Dunque il Lied: la forma artistica per eccellenza del Romanticismo
riletta attraverso estetiche differenti ed eterogenee di autori
contemporanei. Ma la scommessa acquista un ulteriore interesse per
la scelta degli autori dei testi poetici che hanno avuto una consacrazione
musicale di eccelsa levatura già dai loro contemporanei.
Così Hölderlin, Trakl, Celan, George, Goll, Heine, Rilke
sono alcuni tra i poeti che sono stati coinvolti in questo tentativo
di aprire un ulteriore spiraglio prospettico alla parola scritta.
Le difficoltà che si incontrano nella traduzione dei testi
legittimano in qualche modo un'operazione di questo genere che acquista
un'ulteriore valenza proprio con i poeti scelti nell'edizione di
quest'anno. È il caso emblematico di Josef von Eichendorff.
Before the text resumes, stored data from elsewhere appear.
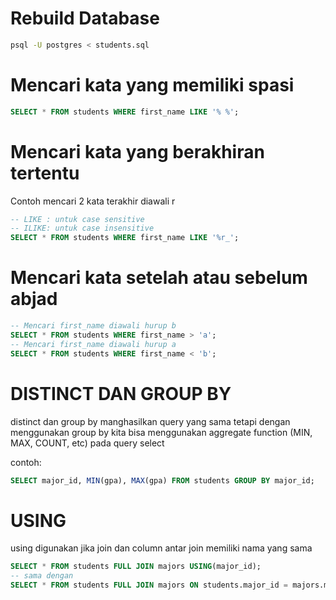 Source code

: # Rebuild Database
```sh
psql -U postgres < students.sql
```

# Mencari kata yang memiliki spasi
```sql
SELECT * FROM students WHERE first_name LIKE '% %';
```

# Mencari kata yang berakhiran tertentu
Contoh mencari 2 kata terakhir diawali r
```sql
-- LIKE : untuk case sensitive
-- ILIKE: untuk case insensitive
SELECT * FROM students WHERE first_name LIKE '%r_';
```

# Mencari kata setelah atau sebelum abjad

```sql
-- Mencari first_name diawali hurup b
SELECT * FROM students WHERE first_name > 'a';
-- Mencari first_name diawali hurup a
SELECT * FROM students WHERE first_name < 'b';
```

# DISTINCT DAN GROUP BY

distinct dan group by manghasilkan query yang sama tetapi dengan menggunakan group by kita bisa menggunakan aggregate function (MIN, MAX, COUNT, etc) pada query select <br />

contoh:
```sql
SELECT major_id, MIN(gpa), MAX(gpa) FROM students GROUP BY major_id;
```

# USING

using digunakan jika join dan column antar join memiliki nama yang sama

```sql
SELECT * FROM students FULL JOIN majors USING(major_id);
-- sama dengan
SELECT * FROM students FULL JOIN majors ON students.major_id = majors.major_id;
``` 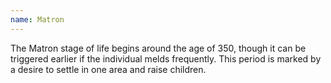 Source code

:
 ```yaml
---
name: Matron
---
```

The Matron stage of life begins around the age of 350, though it can be triggered earlier if the individual melds
frequently. This period is marked by a desire to settle in one area and raise children.
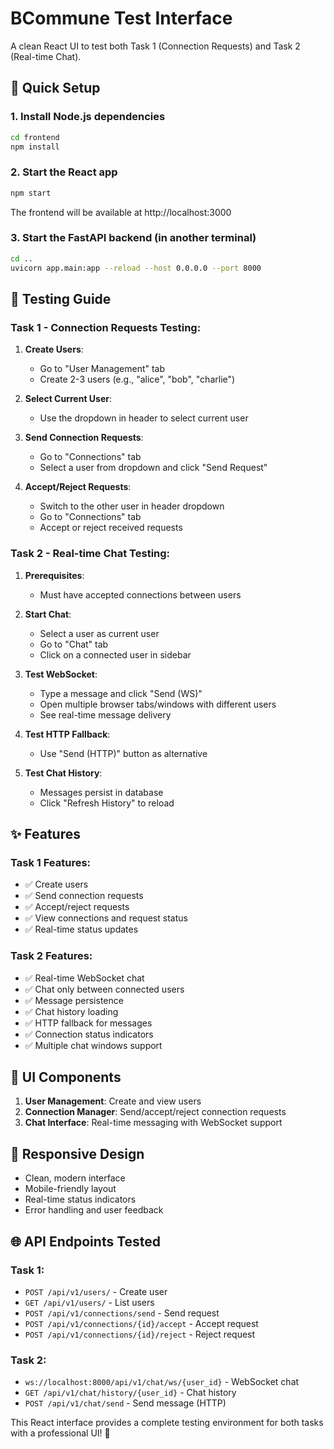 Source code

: # BCommune Test Interface

A clean React UI to test both Task 1 (Connection Requests) and Task 2 (Real-time Chat).

## 🚀 Quick Setup

### 1. Install Node.js dependencies
```bash
cd frontend
npm install
```

### 2. Start the React app
```bash
npm start
```
The frontend will be available at http://localhost:3000

### 3. Start the FastAPI backend (in another terminal)
```bash
cd ..
uvicorn app.main:app --reload --host 0.0.0.0 --port 8000
```

## 🧪 Testing Guide

### Task 1 - Connection Requests Testing:

1. **Create Users**: 
   - Go to "User Management" tab
   - Create 2-3 users (e.g., "alice", "bob", "charlie")

2. **Select Current User**: 
   - Use the dropdown in header to select current user

3. **Send Connection Requests**: 
   - Go to "Connections" tab
   - Select a user from dropdown and click "Send Request"

4. **Accept/Reject Requests**: 
   - Switch to the other user in header dropdown
   - Go to "Connections" tab
   - Accept or reject received requests

### Task 2 - Real-time Chat Testing:

1. **Prerequisites**: 
   - Must have accepted connections between users

2. **Start Chat**: 
   - Select a user as current user
   - Go to "Chat" tab
   - Click on a connected user in sidebar

3. **Test WebSocket**: 
   - Type a message and click "Send (WS)"
   - Open multiple browser tabs/windows with different users
   - See real-time message delivery

4. **Test HTTP Fallback**: 
   - Use "Send (HTTP)" button as alternative

5. **Test Chat History**: 
   - Messages persist in database
   - Click "Refresh History" to reload

## ✨ Features

### Task 1 Features:
- ✅ Create users
- ✅ Send connection requests  
- ✅ Accept/reject requests
- ✅ View connections and request status
- ✅ Real-time status updates

### Task 2 Features:
- ✅ Real-time WebSocket chat
- ✅ Chat only between connected users
- ✅ Message persistence 
- ✅ Chat history loading
- ✅ HTTP fallback for messages
- ✅ Connection status indicators
- ✅ Multiple chat windows support

## 🔧 UI Components

1. **User Management**: Create and view users
2. **Connection Manager**: Send/accept/reject connection requests
3. **Chat Interface**: Real-time messaging with WebSocket support

## 📱 Responsive Design

- Clean, modern interface
- Mobile-friendly layout
- Real-time status indicators
- Error handling and user feedback

## 🌐 API Endpoints Tested

### Task 1:
- `POST /api/v1/users/` - Create user
- `GET /api/v1/users/` - List users  
- `POST /api/v1/connections/send` - Send request
- `POST /api/v1/connections/{id}/accept` - Accept request
- `POST /api/v1/connections/{id}/reject` - Reject request

### Task 2:
- `ws://localhost:8000/api/v1/chat/ws/{user_id}` - WebSocket chat
- `GET /api/v1/chat/history/{user_id}` - Chat history
- `POST /api/v1/chat/send` - Send message (HTTP)

This React interface provides a complete testing environment for both tasks with a professional UI! 🎉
Se si traducono ritmo e rima le sue poesie rischiano di trasformarsi
in poco più che insignificanti filastrocche, mentre se si
insegue il senso si perde una parte consistente della loro incisiva
musicalità. Al contrario, la musica aggiunta al testo, o
meglio, intuita attraverso i ritmi interni della parola stessa,
ricrea quell'unicità che è la qualità fondante
dell'estetica del Lied. Eichendorff coniuga, nella sua suprema semplicità
di tono, nitidezza di tratto e di ritmo a un tempo, offrendo nei
suoi versi uno scorcio di natura che si scopre alla fine ritratto
dell'anima: l'inizio, che di regola è pittorico, si rivela
alla fine un pretesto per evocare un lirismo più intimo,
che solo attraverso la musica realizza il suo colore più
vero.
Eduard Mörike, che verrà presentato nel Lied
del compositore tedesco Dieter Acker, è stato considerato
uno dei più grandi poeti lirici tedeschi, soprattutto a partire
dal 1890, anno in cui i Lieder di Hugo Wolf rivelarono per
la prima volta le più riposte bellezze della sua poesia.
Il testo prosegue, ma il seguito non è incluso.